9. Attuazione della Convenzione: i diritti delle persone con disabilità sono ora inclusi in molti nuovi àmbiti della politica e le istituzioni dell’Unione Europea hanno prestato maggiore attenzione alla Convenzione. Nel 2019, ad esempio, si è potuto assistere, per la prima volta, alla nomina di un Commissario per la Parità. E tuttavia, è molto importante che l’Unione istituisca un’Unità specificamente dedicata alla Convenzione e un piano globale per coordinare l’attuazione della stessa. Si tratta di un meccanismo richiesto dall’articolo 33 (Applicazione a livello nazionale e monitoraggio) della Convenzione.
10. Oltre l’Unione Europea: l’Unione deve garantire coerenza tra le proprie politiche interne sulle persone con disabilità e tutto quello che svolge nelle azioni verso l’esterno. Ad esempio, nessun finanziamento dell’Unione dovrebbe essere utilizzato per costruire infrastrutture che non siano accessibili o sovvenzionare Istituzioni in Paesi al di fuori dell’Unione stessa. Quest’ultima deve collaborare con organizzazioni di persone con disabilità nei Paesi in cui sviluppa propri progetti e garantire che tutti i propri programmi siano accessibili e inclusivi. Questo è un aspetto chiave dell’articolo 32 (Cooperazione internazionale) della Convenzione.

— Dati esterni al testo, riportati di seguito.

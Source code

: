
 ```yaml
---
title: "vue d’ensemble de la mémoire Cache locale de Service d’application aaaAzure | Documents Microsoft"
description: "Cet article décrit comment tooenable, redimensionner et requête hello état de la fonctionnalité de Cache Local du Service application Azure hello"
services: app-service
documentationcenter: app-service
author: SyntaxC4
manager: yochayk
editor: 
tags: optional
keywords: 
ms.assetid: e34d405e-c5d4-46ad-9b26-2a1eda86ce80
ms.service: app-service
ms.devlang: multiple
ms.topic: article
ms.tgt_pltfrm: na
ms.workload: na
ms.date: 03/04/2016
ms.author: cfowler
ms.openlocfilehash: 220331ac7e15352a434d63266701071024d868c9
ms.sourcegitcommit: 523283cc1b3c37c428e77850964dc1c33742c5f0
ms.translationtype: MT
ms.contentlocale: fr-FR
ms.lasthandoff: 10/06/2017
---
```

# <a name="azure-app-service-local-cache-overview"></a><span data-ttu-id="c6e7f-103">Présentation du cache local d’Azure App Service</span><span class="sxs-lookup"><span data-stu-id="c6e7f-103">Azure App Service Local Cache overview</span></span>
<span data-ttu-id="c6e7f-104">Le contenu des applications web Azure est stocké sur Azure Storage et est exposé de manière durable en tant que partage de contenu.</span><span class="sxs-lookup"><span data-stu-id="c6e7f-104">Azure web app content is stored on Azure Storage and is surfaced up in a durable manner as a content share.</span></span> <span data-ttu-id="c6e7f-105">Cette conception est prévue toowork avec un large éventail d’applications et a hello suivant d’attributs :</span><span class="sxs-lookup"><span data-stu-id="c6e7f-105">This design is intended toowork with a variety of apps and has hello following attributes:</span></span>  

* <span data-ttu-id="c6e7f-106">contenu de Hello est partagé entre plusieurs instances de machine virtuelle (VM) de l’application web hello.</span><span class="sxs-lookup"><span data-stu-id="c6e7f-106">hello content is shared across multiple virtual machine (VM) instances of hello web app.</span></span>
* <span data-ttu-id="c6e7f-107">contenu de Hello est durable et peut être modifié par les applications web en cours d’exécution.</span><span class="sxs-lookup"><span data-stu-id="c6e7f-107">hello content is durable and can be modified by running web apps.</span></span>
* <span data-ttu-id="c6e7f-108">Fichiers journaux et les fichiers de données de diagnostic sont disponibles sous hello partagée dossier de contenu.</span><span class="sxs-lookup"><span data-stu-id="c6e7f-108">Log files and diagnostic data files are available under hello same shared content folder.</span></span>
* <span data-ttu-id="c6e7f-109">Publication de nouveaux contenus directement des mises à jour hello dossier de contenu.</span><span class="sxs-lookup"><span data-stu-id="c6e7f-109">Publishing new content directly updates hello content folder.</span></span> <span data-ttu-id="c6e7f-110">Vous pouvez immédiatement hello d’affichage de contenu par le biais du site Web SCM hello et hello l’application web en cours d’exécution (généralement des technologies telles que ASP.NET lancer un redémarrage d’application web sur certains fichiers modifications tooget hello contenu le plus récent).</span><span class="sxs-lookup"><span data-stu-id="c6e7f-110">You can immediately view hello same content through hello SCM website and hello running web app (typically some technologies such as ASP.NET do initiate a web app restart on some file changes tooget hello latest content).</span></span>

11. Responsabilità e rendicontazione: l’Unione Europea e tutti i suoi Stati Membri si sono impegnati a favore della Convenzione e questo può essere considerato come un risultato storico. A tutt’oggi, però, né l’Unione né sei Stati Membri hanno ancora ratificato il Protocollo Opzionale alla Convenzione, il che significa che le persone con disabilità non possono presentare reclami al Comitato ONU sui Diritti delle Persone con Disabilità. Inoltre, alcuni Paesi non presentano nei tempi richiesti il proprio rapporto sull’applicazione della Convenzione, evitando in tal modo di modificare ciò che lo richiederebbe. L’articolo 35 (I rapporti degli Stati Parti) della Convenzione prescrive una tempestiva comunicazione al Comitato ONU, da parte di tutti gli Stati che hanno ratificato il Trattato.
Rendiamo disponibile ai Lettori (a questo link) anche il testo della Convenzione ONU sui Diritti delle Persone con Disabilità in versione Easy to Read (“facile da leggere e da comprendere), curata a suo tempo dall’ANFFAS (Associazione Nazionale Famiglie di Persone con Disabilità Intellettiva e/o Relazionale), insieme al Ministero del Lavoro e delle Politiche Sociali, in collaborazione con l’organizzazione Inclusion Europe. E anche la versione in CAA (Comunicazione Aumentativa Alternativa), curata da Simona Piera Franzino e Domenico Massano (a questo link).